Building Activism, Stripping Corporate Power, Recognising the Rights of Nature

On September 15, Thomas Linzey gave a seminar on how communities are working to preserve their environment without being trumped by the government, or corporate rules and rights.  Communal and municipal actions and regulations can be overruled by the following; preemption from the federal and state government; Dillon’s rule, generally stating that the community or municipality is like a child which the state allows certain actions, and; corporate rights which lawfully personify company structures.  Problems would arise when a community would attempt to prevent structures such as a waste incinerator from being built in the area; the community was interfering with the corporate rights of the incinerator company from managing their business, and they were being preempted by the government’s issue of a permit to build.  Thus the pollution that such a structure might cause would impede the environment and the community.  The Community Environment Legal Defence Fund (CELDF) was created to give free legal services to communities with not enough lawyers to fight these trials.  In addition, one of their goals is to aid communities in making constitutional laws that would give nature the right to flourish.

The seminar may have been biased, under representing the balance between the needs of the community and corporations.  It was delivered enthusiastically and was not difficult to listen to.

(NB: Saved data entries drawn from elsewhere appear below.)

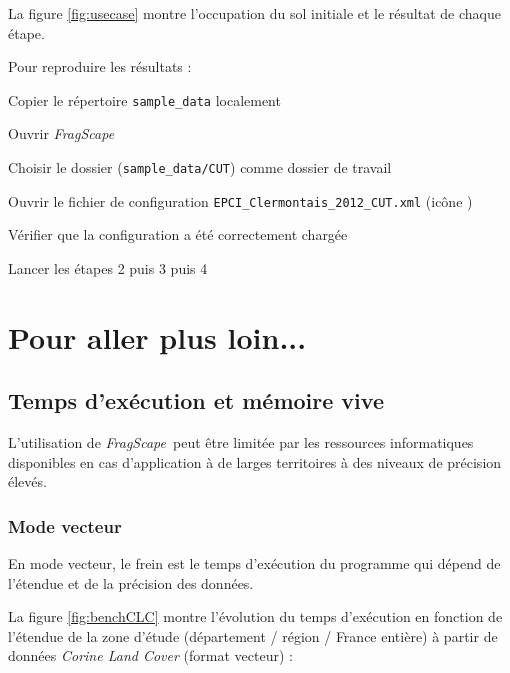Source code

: \documentclass[11pt]{article}
\newcommand{\tool}{\emph{FragScape}}
\let\tempone\itemize
\let\temptwo\enditemize
\renewenvironment{itemize}{\tempone\addtolength{\itemsep}{-0.5\baselineskip}}{\temptwo}
\begin{document}
La figure \ref{fig:usecase} montre l'occupation du sol initiale et le résultat de chaque étape.

Pour reproduire les résultats :
\begin{itemize}
    \item Copier le répertoire \texttt{sample\_data} localement
    \item Ouvrir \tool
    \item Choisir le dossier (\texttt{sample\_data/CUT}) comme dossier de travail
    \item Ouvrir le fichier de configuration \texttt{EPCI\_Clermontais\_2012\_CUT.xml} (icône   )
    \item Vérifier que la configuration a été correctement chargée
    \item Lancer les étapes 2 puis 3 puis 4
\end{itemize}





\section{Pour aller plus loin...}



\subsection{Temps d'exécution et mémoire vive}
\label{sec:execTime}

L'utilisation de \tool\ peut être limitée par les ressources informatiques disponibles en cas d'application à de larges territoires à des niveaux de précision élevés.

\subsubsection{Mode vecteur}

En mode vecteur, le frein est le temps d'exécution du programme qui dépend de l'étendue et de la précision des données.

La figure \ref{fig:benchCLC} montre l'évolution du temps d'exécution en fonction de l'étendue de la zone d'étude (département / région / France entière) à partir de données \emph{Corine Land Cover} (format vecteur) :
\end{document}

I enjoyed the concept of the seminar, however I failed to grasp the effectiveness of the program to strip corporate power.  If communities create a constitution of environmental policy that the government is in disagreement with, what’s to stop the government from preempting the environmental legislation for what they consider more economically favorable?  The seminar gave me the impression that these civil changes are more effectively obtained through active protests, rioting and sometimes civil war.  The seminar gave examples of the protests of the suffragettes in the women’s rights movement or the civil war to abolish slavery.  Note this is not to say that CELDF advocates or opposes these tactics; their position was not mentioned, only the examples were given.  However, given the increasing popularity of environmental discussions, it may be in the interest of the government to consider their own policies to protect the government.  Still it appears they will have the final say.

While the concept of giving nature rights is brought up in the article Ecology in Ecuador, the question of whether assigning rights is the correct mode of action is brought up in The Return of Goodness by Skidelsky.  What I’ve obtained from Skidelsky’s article is that morality is not completely covered by a set of rights and rules.  If our actions interfere with the standards protecting others, this is immoral.  But if all we do is follow rules and regulations without having our own definition of virtue, do we lose our own innate ability to determine morality?  Skidelsky uses the example of the man watching porn:  He has the right to do so, and others may frown on his outlook, but he is not immoral (Skidelsky, 2008).  Take (for lack of a better one) the example of a river.  We have the right to use rivers for water (in general terms to use the river), but if we deplete the river are we immoral?  We are exercising our right to water (justified and positive) but we our using up our resource (a negative).  Our innate definition of morality would determine the balance.  It is society’s innate morality that makes our just laws.

3 Responses to “Building Activism, Stripping Corporate Power, Recognising the Rights of Nature”

  1. kookimebux says:

    Hello. And Bye. 🙂

  2. very intresting

  3. Milgu says:

    It is rediculous to suggest that just because the law does not prevent an action that that action is moral. Laws are and should be constantly questioned, this is one of the whole points of having a democracy. Furthermore, law can never cover every situation and if it ever came close to doing so just imagine the lack of freedom we would endure.